В обеззвученной серости
Низко кружат сизари.
Тихий облачный край,
Сколько ж мне ещё
Крыльями хлопать,
Чтоб до первой звезды
До своей
Дотянуть, до зари?
Скоро в поле и в рощу
Шарахнется ветер кручёный,
На широтах судьбы,
На долготах звеня на крутых.
Шумовые метелицы —
Белые птицы Печоры
Полетят,
Ослепляя глаза поездам Воркуты.
И по улицам
Древним вечерним —
Прохожие редко.
Вологодские храмы
Оденутся в белый наряд.
И пойду я один
На вокзал,
На восточную ветку,
Пассажирский встречать,
Проходящий «Свердловск – Ленинград».
Знаю точно:
Не встречу ни друга в окне,
Ни соседа.
Растерялись, разъехались…
Мало ли —
Лет пятьдесят.
И назад побреду,
Воротник приподняв,
Непоседа.
Всё никак не доеду домой,
По стране колеся.
Плачу я, что ли,
Листвою осеннею наземь…
Что-то привиделось,
Что-то припомнилось мне…
Поле ты, поле,
Единственный свет мой
И праздник!
Тени дождей,
Отражённые в давнем окне.
К ним припаду,
Чтобы памятью
Здесь отогреться.
И загудят
Мне в зелёных полях
Поезда! И зазвенят
Проржавевшие
Старые рельсы,
Что заросли
И теперь не ведут никуда…
Всё прозрачнее
Верб купола.
Что-то рвётся во мне,
Что-то ропщет.
Может, юность
Внезапно взошла,
Словно месяц
Над дальнею рощей?
Кто ты? Где?
Отзовись… Не молчи.
Здесь душа
Что-то ищет незряче:
То ли кто-то
Забытый
Кричит,
То ли кто-то,
Отвергнутый,
Плачет.
– Душа моя,
О чём жалеть?
Так много здесь
Прошло бесследно —
На этой горестной земле,
На рубеже моём последнем…
– О том,
Что билось и рвалось,
О том, что плакало и пело,
О жизни,
Что любил до слёз
Так тяжело и неумело.
Дни мои
Давние,
Словно под сердцем
Осколки.
Гляну в былое:
Как трудно
Прожил на земле!
Что-то забылось…
И всё-таки
В памяти столько,
Что для другого
Хватило б
На тысячу лет.
Прежде,
Чем стану землёй,
Поклонюсь троекратно
Отчему полю,
К которому
Болью приник.
Ты не поток,
Уходящий в меня
Безвозвратно, —
Входишь,
Навек превращаясь
В горючий родник.
Мир мой осенний,
Отрада моя и спасенье,
Видишь —
Над лугом
Над бывшим
Туманный платок…
Мир мой осенний,
Надежды моей воскресенье,
Не обдели меня
Поздней твоей теплотой.
«Предвестный свет». Казалось бы, что особенного в этом сочетании?

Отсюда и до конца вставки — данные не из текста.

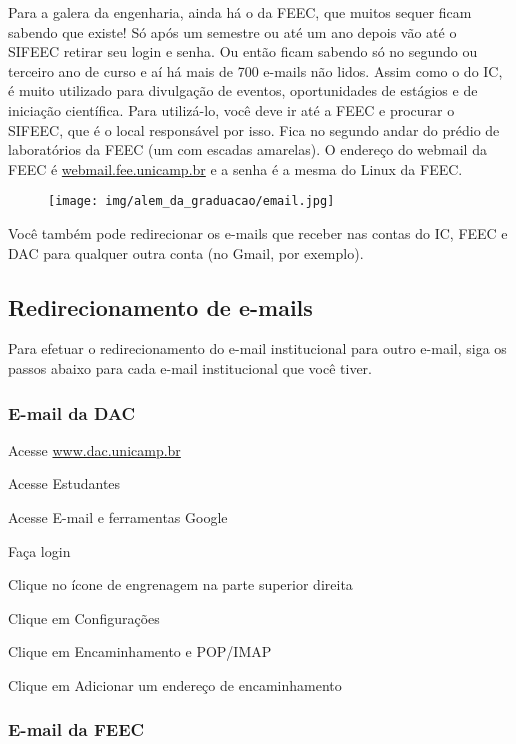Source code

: Para a galera da engenharia, ainda há o da FEEC, que muitos sequer ficam
sabendo que existe! Só após um semestre ou até um ano depois vão até o SIFEEC
retirar seu login e senha. Ou então ficam sabendo só no segundo ou terceiro ano
de curso e aí há mais de 700 e-mails não lidos. Assim como o do IC, é muito
utilizado para divulgação de eventos, oportunidades de estágios e de iniciação
científica. Para utilizá-lo, você deve ir até a FEEC e procurar o SIFEEC, que é
o local responsável por isso. Fica no segundo andar do prédio de laboratórios
da FEEC (um com escadas amarelas). O endereço do webmail da FEEC é
\url{webmail.fee.unicamp.br} e a senha é a mesma do Linux da FEEC.

\begin{figure}[b!]
  \centering
  \texttt{[image: img/alem\_da\_graduacao/email.jpg]}
\end{figure}

Você também pode redirecionar os e-mails que receber nas contas do IC, FEEC e
DAC para qualquer outra conta (no Gmail, por exemplo).

\subsection{Redirecionamento de e-mails}
Para efetuar o redirecionamento do e-mail institucional para outro e-mail, siga
os passos abaixo para cada e-mail institucional que você tiver.

\subsubsection{E-mail da DAC}

\begin{compactenumerate}
\item Acesse \url{www.dac.unicamp.br}
\item Acesse Estudantes
\item Acesse E-mail e ferramentas Google
\item Faça login
\item Clique no ícone de engrenagem na parte superior direita
\item Clique em Configurações
\item Clique em Encaminhamento e POP/IMAP
\item Clique em Adicionar um endereço de encaminhamento
\end{compactenumerate}

\subsubsection{E-mail da FEEC}

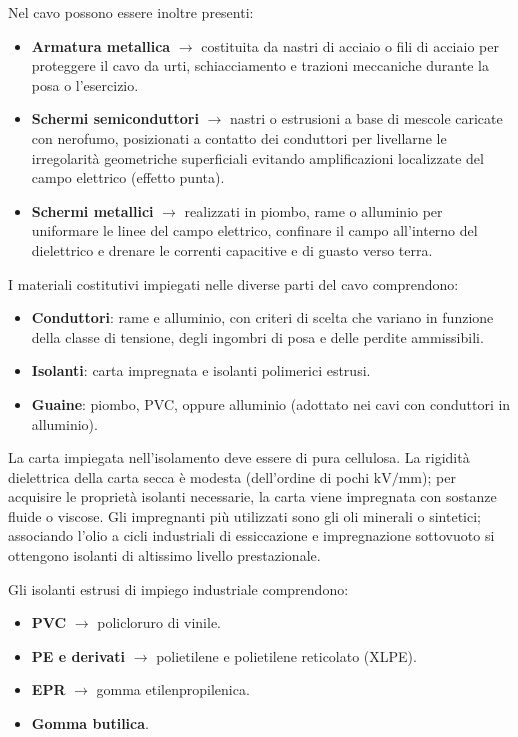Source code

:Nel cavo possono essere inoltre presenti:
\begin{itemize}
    \item \textbf{Armatura metallica} $\rightarrow$ costituita da nastri di acciaio o fili di acciaio per proteggere il cavo da urti, schiacciamento e trazioni meccaniche durante la posa o l'esercizio.
    \item \textbf{Schermi semiconduttori} $\rightarrow$ nastri o estrusioni a base di mescole caricate con nerofumo, posizionati a contatto dei conduttori per livellarne le irregolarità geometriche superficiali evitando amplificazioni localizzate del campo elettrico (effetto punta).
    \item \textbf{Schermi metallici} $\rightarrow$ realizzati in piombo, rame o alluminio per uniformare le linee del campo elettrico, confinare il campo all'interno del dielettrico e drenare le correnti capacitive e di guasto verso terra.
\end{itemize}

I materiali costitutivi impiegati nelle diverse parti del cavo comprendono:
\begin{itemize}
    \item \textbf{Conduttori}: rame e alluminio, con criteri di scelta che variano in funzione della classe di tensione, degli ingombri di posa e delle perdite ammissibili.
    \item \textbf{Isolanti}: carta impregnata e isolanti polimerici estrusi.
    \item \textbf{Guaine}: piombo, PVC, oppure alluminio (adottato nei cavi con conduttori in alluminio).
\end{itemize}

La carta impiegata nell'isolamento deve essere di pura cellulosa. La rigidità dielettrica della carta secca è modesta (dell'ordine di pochi $\text{kV/mm}$); per acquisire le proprietà isolanti necessarie, la carta viene impregnata con sostanze fluide o viscose. Gli impregnanti più utilizzati sono gli oli minerali o sintetici; associando l'olio a cicli industriali di essiccazione e impregnazione sottovuoto si ottengono isolanti di altissimo livello prestazionale.

Gli isolanti estrusi di impiego industriale comprendono:
\begin{itemize}
    \item \textbf{PVC} $\rightarrow$ policloruro di vinile.
    \item \textbf{PE e derivati} $\rightarrow$ polietilene e polietilene reticolato (XLPE).
    \item \textbf{EPR} $\rightarrow$ gomma etilenpropilenica.
    \item \textbf{Gomma butilica}.
\end{itemize}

А между тем, из-за этого названия сборника в 1985 году редактор Северо-Западного книжного издательства (г. Архангельск) Елена Шамильевна Галимова попала в больницу.
Появление Михаила Николаевича литературная Вологда восприняла благожелательно, что пермяков удивило. Ещё когда мы готовились к переезду, друзья качали головами:
– Пробиться трудно везде. Но если в других городах могут появиться хоть какие-то возможности, то Вологда – нулевой номер. Там писатели стоят плотной стенкой и «чужих» не пропускают.
Чужих! Но Миша появился по рекомендации непререкаемого в этих краях авторитета. (Там услышал обиходное в этих местах название Союза писателей – «Союзпис». «Союз… как?» – переспросил.)
Его начали печатать местные газеты: «Вологодский комсомолец», «Красный Север». В 1985 году готовилось празднование 40-летия со Дня Победы. Особо патриотично настроенной публики среди пишущей братии не было, и странным образом на эту роль неплохо смотрелся Михаил. Тема Родины у него звучала очень искренне. В нём пробудился маленький солдат сорок первого года, уста которого были зашиты не одно десятилетие, и вот теперь он с каждым стихотворением всё ярче обретал собственный голос!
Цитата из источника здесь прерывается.